Exercise data below:

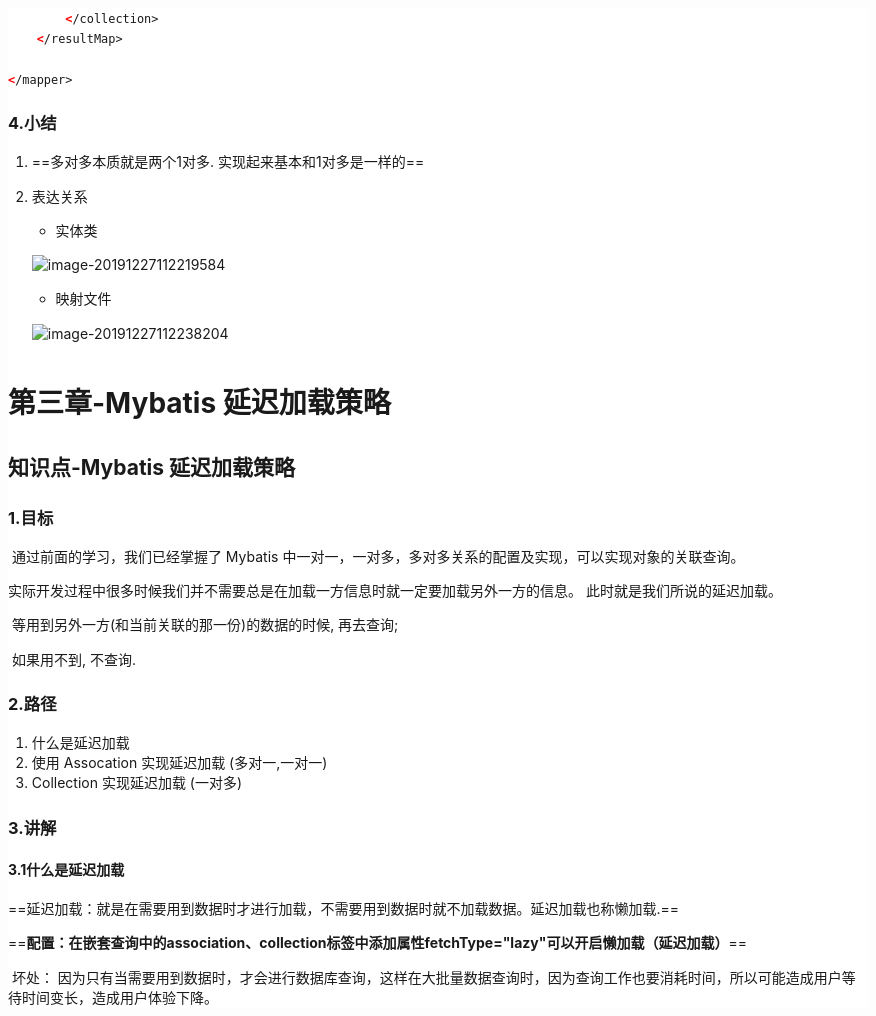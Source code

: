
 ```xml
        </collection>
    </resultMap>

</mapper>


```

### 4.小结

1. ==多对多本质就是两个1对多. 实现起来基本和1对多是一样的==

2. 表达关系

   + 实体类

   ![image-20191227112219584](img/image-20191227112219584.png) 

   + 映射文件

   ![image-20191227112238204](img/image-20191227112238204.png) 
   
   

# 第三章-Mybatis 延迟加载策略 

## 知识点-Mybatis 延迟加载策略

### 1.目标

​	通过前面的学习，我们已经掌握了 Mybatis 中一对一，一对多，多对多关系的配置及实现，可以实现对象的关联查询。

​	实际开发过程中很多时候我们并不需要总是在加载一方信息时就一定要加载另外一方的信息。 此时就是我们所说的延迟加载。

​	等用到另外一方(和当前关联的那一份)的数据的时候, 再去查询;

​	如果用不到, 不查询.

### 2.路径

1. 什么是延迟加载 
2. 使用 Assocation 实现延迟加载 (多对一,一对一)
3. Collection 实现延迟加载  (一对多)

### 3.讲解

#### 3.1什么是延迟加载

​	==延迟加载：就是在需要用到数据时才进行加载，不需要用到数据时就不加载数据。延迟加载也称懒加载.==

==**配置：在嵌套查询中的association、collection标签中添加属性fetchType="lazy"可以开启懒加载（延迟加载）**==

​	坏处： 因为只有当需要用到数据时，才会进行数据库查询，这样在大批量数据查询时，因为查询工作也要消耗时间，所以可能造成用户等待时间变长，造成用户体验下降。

End of Exercise data.

### Work instruction
Only the lines from the one containing "## 知识点-Mybatis 延迟加载策略" through the end of the entries above belong in the answer; repeat them exactly.

### Result
## 知识点-Mybatis 延迟加载策略

### 1.目标

​	通过前面的学习，我们已经掌握了 Mybatis 中一对一，一对多，多对多关系的配置及实现，可以实现对象的关联查询。

​	实际开发过程中很多时候我们并不需要总是在加载一方信息时就一定要加载另外一方的信息。 此时就是我们所说的延迟加载。

​	等用到另外一方(和当前关联的那一份)的数据的时候, 再去查询;

​	如果用不到, 不查询.

### 2.路径

1. 什么是延迟加载 
2. 使用 Assocation 实现延迟加载 (多对一,一对一)
3. Collection 实现延迟加载  (一对多)

### 3.讲解

#### 3.1什么是延迟加载

​	==延迟加载：就是在需要用到数据时才进行加载，不需要用到数据时就不加载数据。延迟加载也称懒加载.==

==**配置：在嵌套查询中的association、collection标签中添加属性fetchType="lazy"可以开启懒加载（延迟加载）**==

​	坏处： 因为只有当需要用到数据时，才会进行数据库查询，这样在大批量数据查询时，因为查询工作也要消耗时间，所以可能造成用户等待时间变长，造成用户体验下降。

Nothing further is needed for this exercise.